Middle South
February, 2001
Regional Report
Make a Propagation Bed
If you need a place to put extra plants until you decide where to plant them, enclose a raised bed with wooded sides and fill it half and half with sand and peat moss - and you have the perfect place to "hold" pieces of divided perennials or stem cuttings you're trying to root.
Fertilize Houseplants
The fact that each day now provides two more minutes of daylight than the one before is not going unnoticed by houseplants. They are waiting for a little fertilizer and will show a spurt of spring growth if you apply it now. Any all-purpose houseplant food is fine for foliage plants, but use a high-phosphorus product for those houseplants that bloom, such as cyclamen.
Prune Trees
This is the ideal time to saw low branches from shade trees, except for birches and maples, which tend to bleed sap when pruned in spring. Approach fruit trees artistically, pruning as needed to give the trees a strong structure in keeping with their natural shape.
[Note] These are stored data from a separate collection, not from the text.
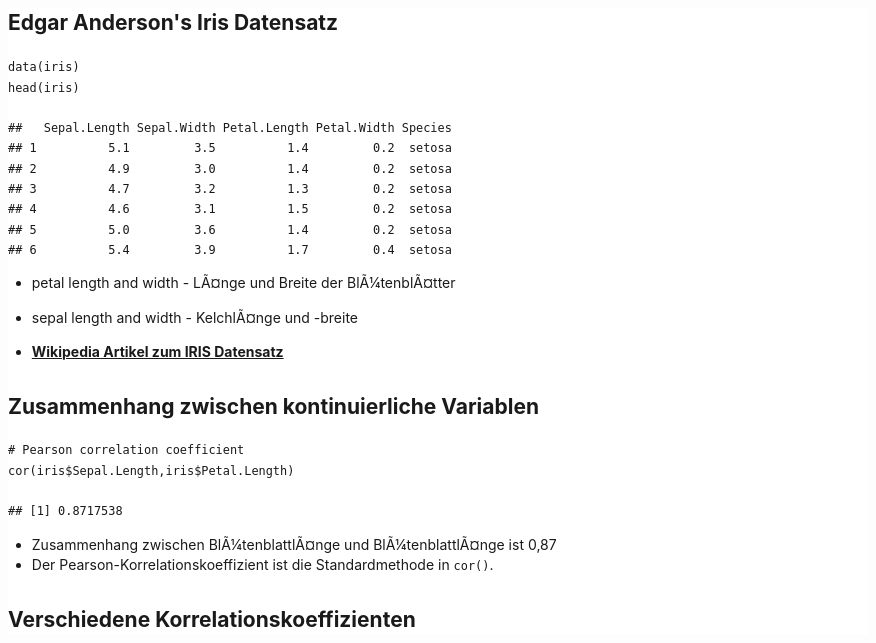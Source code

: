 
Edgar Anderson's Iris Datensatz
-------------------------------

    data(iris)
    head(iris)

    ##   Sepal.Length Sepal.Width Petal.Length Petal.Width Species
    ## 1          5.1         3.5          1.4         0.2  setosa
    ## 2          4.9         3.0          1.4         0.2  setosa
    ## 3          4.7         3.2          1.3         0.2  setosa
    ## 4          4.6         3.1          1.5         0.2  setosa
    ## 5          5.0         3.6          1.4         0.2  setosa
    ## 6          5.4         3.9          1.7         0.4  setosa

-   petal length and width - LÃ¤nge und Breite der BlÃ¼tenblÃ¤tter

-   sepal length and width - KelchlÃ¤nge und -breite

-   [**Wikipedia Artikel zum IRIS
    Datensatz**](https://en.wikipedia.org/wiki/Iris_flower_data_set)

Zusammenhang zwischen kontinuierliche Variablen
-----------------------------------------------

    # Pearson correlation coefficient
    cor(iris$Sepal.Length,iris$Petal.Length)

    ## [1] 0.8717538

-   Zusammenhang zwischen BlÃ¼tenblattlÃ¤nge und BlÃ¼tenblattlÃ¤nge ist
    0,87
-   Der Pearson-Korrelationskoeffizient ist die Standardmethode in
    `cor()`.

Verschiedene Korrelationskoeffizienten
--------------------------------------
Always remove dead, broken, and diseased branches in any tree you're pruning.
Create a Cold Frame
When devising temporary quarters for plants that need to get used to life outdoors, consider building a cold frame. A cold frame can be a wooden, brick, or even hay- bale box with a glass or plexiglass lid. It can be used for starting warm-season flowers and vegetables when the outdoor temperatures are still cool, as well as for hardening-off plants.
Start Seeds Indoors
Set up a tabletop greenhouse, complete with a grow light that you can adjust so that it's always about 2 inches above the tops of seedling plants. Use a sterile soilless mix to start seeds of cool-season flowers such as petunias as well as special varieties of tomatoes and peppers that you won't be able to find as bedding plants locally.